WHAT NEEDS TO BE DONE. Return every line of the listing that includes the string "charts".

- - -

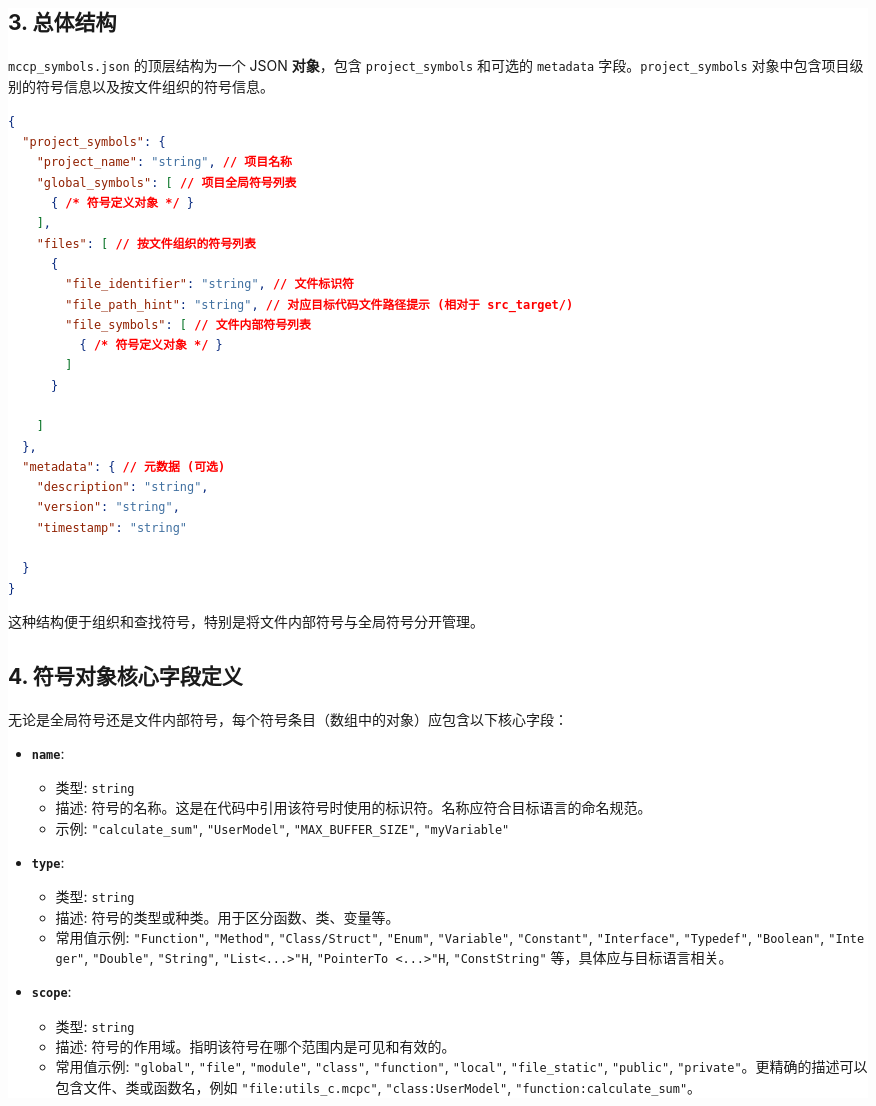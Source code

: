 ## 3. 总体结构

`mccp_symbols.json` 的顶层结构为一个 JSON **对象**，包含 `project_symbols` 和可选的 `metadata` 字段。`project_symbols` 对象中包含项目级别的符号信息以及按文件组织的符号信息。

```json
{
  "project_symbols": {
    "project_name": "string", // 项目名称
    "global_symbols": [ // 项目全局符号列表
      { /* 符号定义对象 */ }
    ],
    "files": [ // 按文件组织的符号列表
      {
        "file_identifier": "string", // 文件标识符
        "file_path_hint": "string", // 对应目标代码文件路径提示 (相对于 src_target/)
        "file_symbols": [ // 文件内部符号列表
          { /* 符号定义对象 */ }
        ]
      }

    ]
  },
  "metadata": { // 元数据 (可选)
    "description": "string",
    "version": "string",
    "timestamp": "string"

  }
}
```

这种结构便于组织和查找符号，特别是将文件内部符号与全局符号分开管理。

## 4. 符号对象核心字段定义

无论是全局符号还是文件内部符号，每个符号条目（数组中的对象）应包含以下核心字段：

*   **`name`**:
    *   类型: `string`
    *   描述: 符号的名称。这是在代码中引用该符号时使用的标识符。名称应符合目标语言的命名规范。
    *   示例: `"calculate_sum"`, `"UserModel"`, `"MAX_BUFFER_SIZE"`, `"myVariable"`

*   **`type`**:
    *   类型: `string`
    *   描述: 符号的类型或种类。用于区分函数、类、变量等。
    *   常用值示例: `"Function"`, `"Method"`, `"Class/Struct"`, `"Enum"`, `"Variable"`, `"Constant"`, `"Interface"`, `"Typedef"`, `"Boolean"`, `"Integer"`, `"Double"`, `"String"`, `"List<...>"H`, `"PointerTo <...>"H`, `"ConstString"` 等，具体应与目标语言相关。

*   **`scope`**:
    *   类型: `string`
    *   描述: 符号的作用域。指明该符号在哪个范围内是可见和有效的。
    *   常用值示例: `"global"`, `"file"`, `"module"`, `"class"`, `"function"`, `"local"`, `"file_static"`, `"public"`, `"private"`。更精确的描述可以包含文件、类或函数名，例如 `"file:utils_c.mcpc"`, `"class:UserModel"`, `"function:calculate_sum"`。
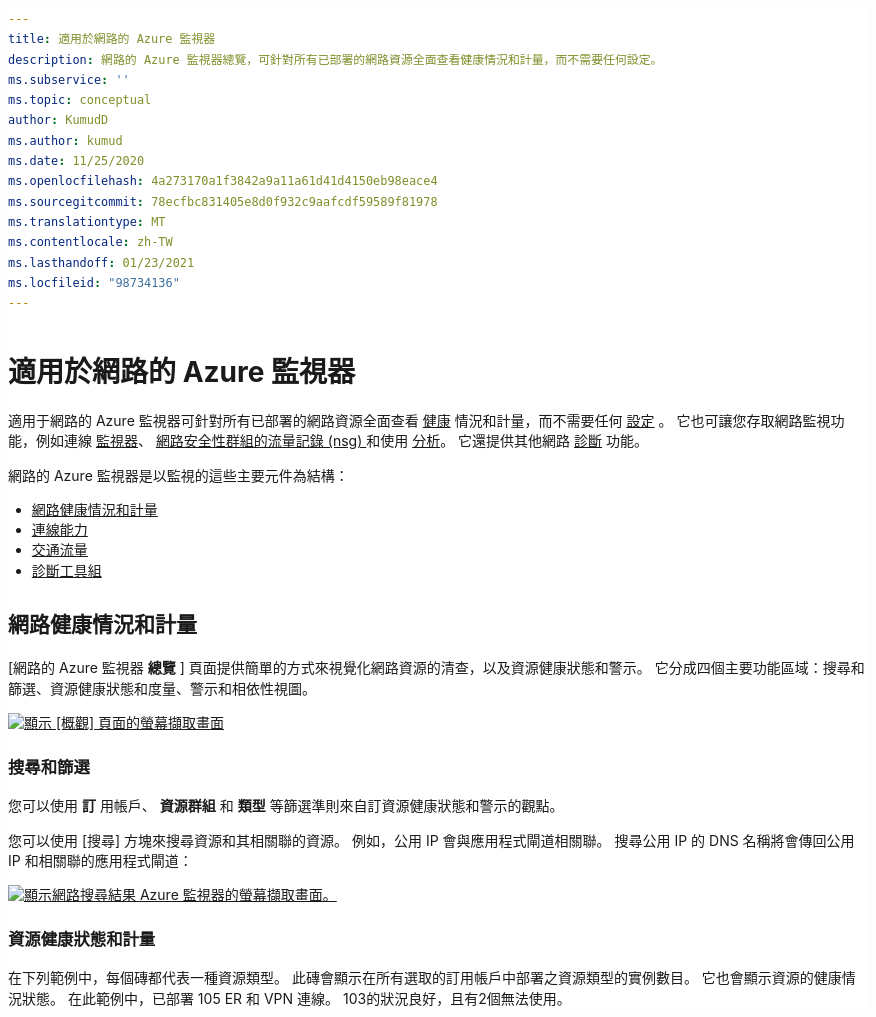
 ```yaml
---
title: 適用於網路的 Azure 監視器
description: 網路的 Azure 監視器總覽，可針對所有已部署的網路資源全面查看健康情況和計量，而不需要任何設定。
ms.subservice: ''
ms.topic: conceptual
author: KumudD
ms.author: kumud
ms.date: 11/25/2020
ms.openlocfilehash: 4a273170a1f3842a9a11a61d41d4150eb98eace4
ms.sourcegitcommit: 78ecfbc831405e8d0f932c9aafcdf59589f81978
ms.translationtype: MT
ms.contentlocale: zh-TW
ms.lasthandoff: 01/23/2021
ms.locfileid: "98734136"
---
```

# <a name="azure-monitor-for-networks"></a>適用於網路的 Azure 監視器

適用于網路的 Azure 監視器可針對所有已部署的網路資源全面查看 [健康](../../service-health/resource-health-checks-resource-types.md) 情況和計量，而不需要任何 [設定](../platform/metrics-supported.md) 。 它也可讓您存取網路監視功能，例如連線 [監視器](../../network-watcher/connection-monitor-overview.md)、 [網路安全性群組的流量記錄 (nsg) ](../../network-watcher/network-watcher-nsg-flow-logging-overview.md)和使用 [分析](../../network-watcher/traffic-analytics.md)。 它還提供其他網路 [診斷](../../network-watcher/network-watcher-monitoring-overview.md#diagnostics) 功能。

網路的 Azure 監視器是以監視的這些主要元件為結構：
- [網路健康情況和計量](#networkhealth)
- [連線能力](#connectivity)
- [交通流量](#traffic)
- [診斷工具組](#diagnostictoolkit)

## <a name="network-health-and-metrics"></a><a name="networkhealth"></a>網路健康情況和計量

[網路的 Azure 監視器 **總覽** ] 頁面提供簡單的方式來視覺化網路資源的清查，以及資源健康狀態和警示。 它分成四個主要功能區域：搜尋和篩選、資源健康狀態和度量、警示和相依性視圖。

[![顯示 [概觀] 頁面的螢幕擷取畫面](media/network-insights-overview/overview.png)](media/network-insights-overview/overview.png#lightbox)

### <a name="search-and-filtering"></a>搜尋和篩選
您可以使用 **訂** 用帳戶、 **資源群組** 和 **類型** 等篩選準則來自訂資源健康狀態和警示的觀點。

您可以使用 [搜尋] 方塊來搜尋資源和其相關聯的資源。 例如，公用 IP 會與應用程式閘道相關聯。 搜尋公用 IP 的 DNS 名稱將會傳回公用 IP 和相關聯的應用程式閘道：

[![顯示網路搜尋結果 Azure 監視器的螢幕擷取畫面。](media/network-insights-overview/search.png)](media/network-insights-overview/search.png#lightbox)


### <a name="resource-health-and-metrics"></a>資源健康狀態和計量
在下列範例中，每個磚都代表一種資源類型。 此磚會顯示在所有選取的訂用帳戶中部署之資源類型的實例數目。 它也會顯示資源的健康情況狀態。 在此範例中，已部署 105 ER 和 VPN 連線。 103的狀況良好，且有2個無法使用。
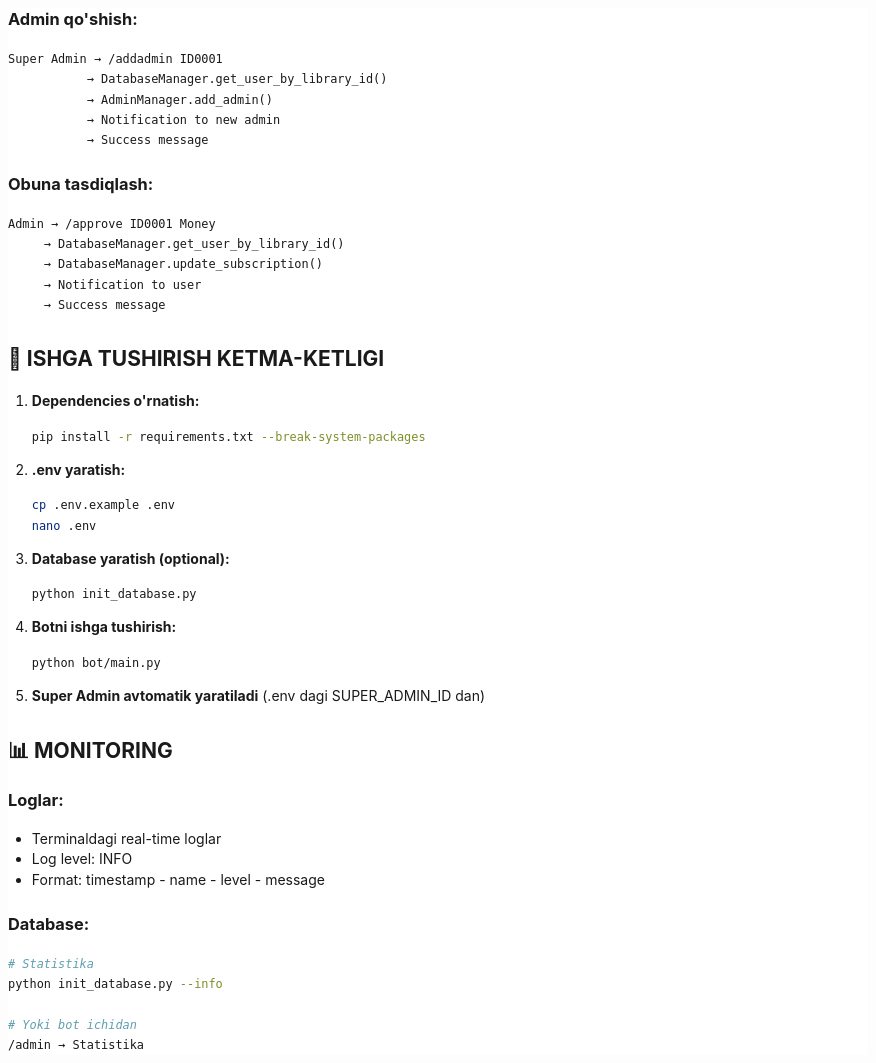 ### Admin qo'shish:
```
Super Admin → /addadmin ID0001
           → DatabaseManager.get_user_by_library_id()
           → AdminManager.add_admin()
           → Notification to new admin
           → Success message
```

### Obuna tasdiqlash:
```
Admin → /approve ID0001 Money
     → DatabaseManager.get_user_by_library_id()
     → DatabaseManager.update_subscription()
     → Notification to user
     → Success message
```

## 🚀 ISHGA TUSHIRISH KETMA-KETLIGI

1. **Dependencies o'rnatish:**
   ```bash
   pip install -r requirements.txt --break-system-packages
   ```

2. **.env yaratish:**
   ```bash
   cp .env.example .env
   nano .env
   ```

3. **Database yaratish (optional):**
   ```bash
   python init_database.py
   ```

4. **Botni ishga tushirish:**
   ```bash
   python bot/main.py
   ```

5. **Super Admin avtomatik yaratiladi** (.env dagi SUPER_ADMIN_ID dan)

## 📊 MONITORING

### Loglar:
- Terminaldagi real-time loglar
- Log level: INFO
- Format: timestamp - name - level - message

### Database:
```bash
# Statistika
python init_database.py --info

# Yoki bot ichidan
/admin → Statistika
```
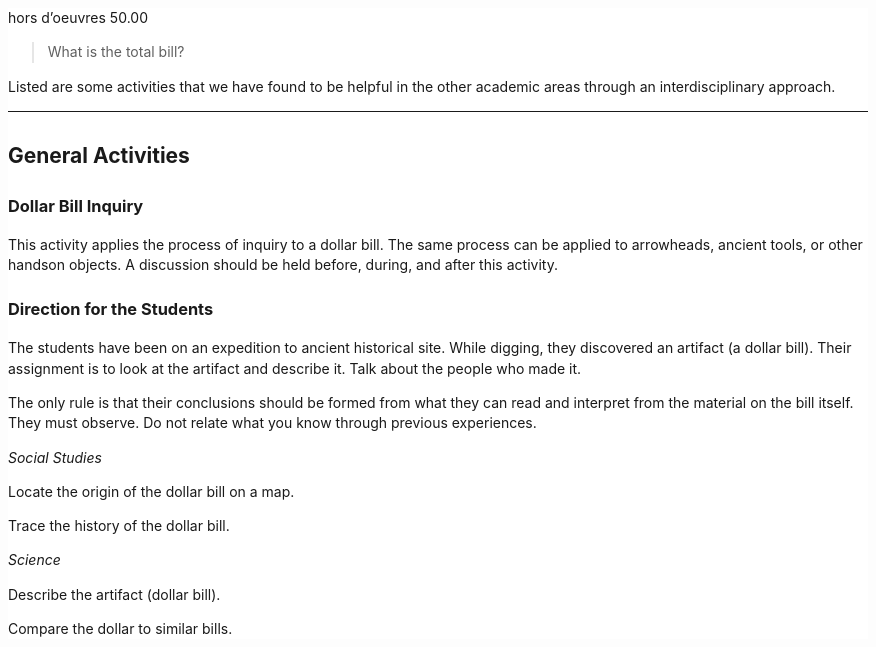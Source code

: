 </td>
<td>
</td>
<td>
hors d’oeuvres
</td>
<td>
50.00
</td>
</tr>
</table>
<blockquote>
<dl>
<dt>
What is the total bill?
</dt>
</dl>
</blockquote>
Listed are some activities that we have found to be helpful in the other academic areas through an interdisciplinary approach.
<hr/>
<h2>
General Activities
</h2>
<h3>
Dollar Bill Inquiry
</h3>
This activity applies the process of inquiry to a dollar bill. The same process can be applied to arrowheads, ancient tools, or other handson objects. A discussion should be held before, during, and after this activity.
<h3>
Direction for the Students
</h3>
The students have been on an expedition to ancient historical site. While digging, they discovered an artifact (a dollar bill). Their assignment is to look at the artifact and describe it. Talk about the people who made it.
<p>
The only rule is that their conclusions should be formed from what they can read and interpret from the material on the bill itself. They must observe. Do not relate what you know through previous experiences.
</p>
<p>
<i>
Social Studies
</i>
</p>
<p>
Locate the origin of the dollar bill on a map.
</p>
<p>
Trace the history of the dollar bill.
</p>
<p>
<i>
Science
</i>
</p>
<p>
Describe the artifact (dollar bill).
</p>
<p>
Compare the dollar to similar bills.
</p>
<p>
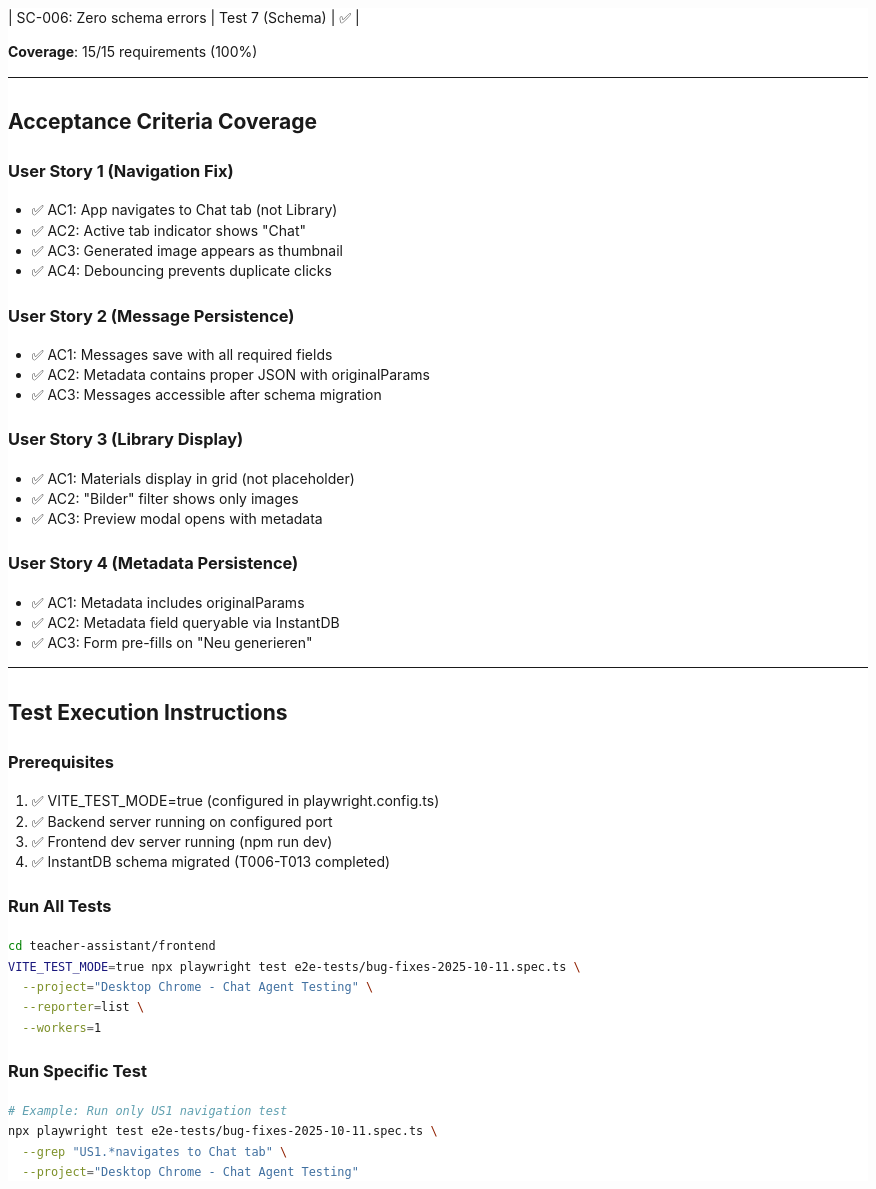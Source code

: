 | SC-006: Zero schema errors | Test 7 (Schema) | ✅ |

**Coverage**: 15/15 requirements (100%)

---

## Acceptance Criteria Coverage

### User Story 1 (Navigation Fix)
- ✅ AC1: App navigates to Chat tab (not Library)
- ✅ AC2: Active tab indicator shows "Chat"
- ✅ AC3: Generated image appears as thumbnail
- ✅ AC4: Debouncing prevents duplicate clicks

### User Story 2 (Message Persistence)
- ✅ AC1: Messages save with all required fields
- ✅ AC2: Metadata contains proper JSON with originalParams
- ✅ AC3: Messages accessible after schema migration

### User Story 3 (Library Display)
- ✅ AC1: Materials display in grid (not placeholder)
- ✅ AC2: "Bilder" filter shows only images
- ✅ AC3: Preview modal opens with metadata

### User Story 4 (Metadata Persistence)
- ✅ AC1: Metadata includes originalParams
- ✅ AC2: Metadata field queryable via InstantDB
- ✅ AC3: Form pre-fills on "Neu generieren"

---

## Test Execution Instructions

### Prerequisites
1. ✅ VITE_TEST_MODE=true (configured in playwright.config.ts)
2. ✅ Backend server running on configured port
3. ✅ Frontend dev server running (npm run dev)
4. ✅ InstantDB schema migrated (T006-T013 completed)

### Run All Tests
```bash
cd teacher-assistant/frontend
VITE_TEST_MODE=true npx playwright test e2e-tests/bug-fixes-2025-10-11.spec.ts \
  --project="Desktop Chrome - Chat Agent Testing" \
  --reporter=list \
  --workers=1
```

### Run Specific Test
```bash
# Example: Run only US1 navigation test
npx playwright test e2e-tests/bug-fixes-2025-10-11.spec.ts \
  --grep "US1.*navigates to Chat tab" \
  --project="Desktop Chrome - Chat Agent Testing"
```
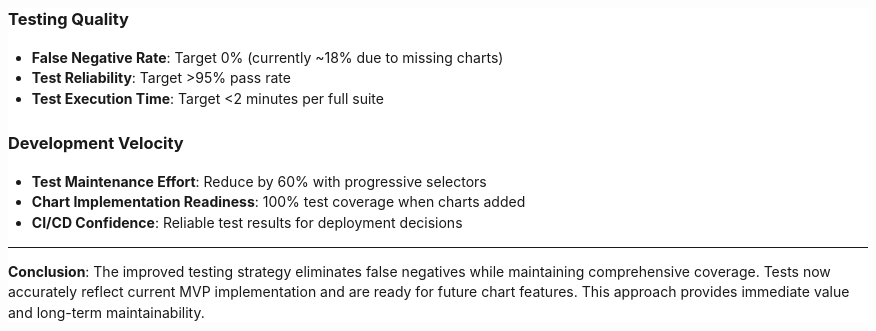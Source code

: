 ### Testing Quality
- **False Negative Rate**: Target 0% (currently ~18% due to missing charts)
- **Test Reliability**: Target >95% pass rate
- **Test Execution Time**: Target <2 minutes per full suite

### Development Velocity
- **Test Maintenance Effort**: Reduce by 60% with progressive selectors
- **Chart Implementation Readiness**: 100% test coverage when charts added
- **CI/CD Confidence**: Reliable test results for deployment decisions

---

**Conclusion**: The improved testing strategy eliminates false negatives while maintaining comprehensive coverage. Tests now accurately reflect current MVP implementation and are ready for future chart features. This approach provides immediate value and long-term maintainability.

- - -

ANSWER SPACE.
- **False Negative Rate**: Target 0% (currently ~18% due to missing charts)
- **Chart Implementation Readiness**: 100% test coverage when charts added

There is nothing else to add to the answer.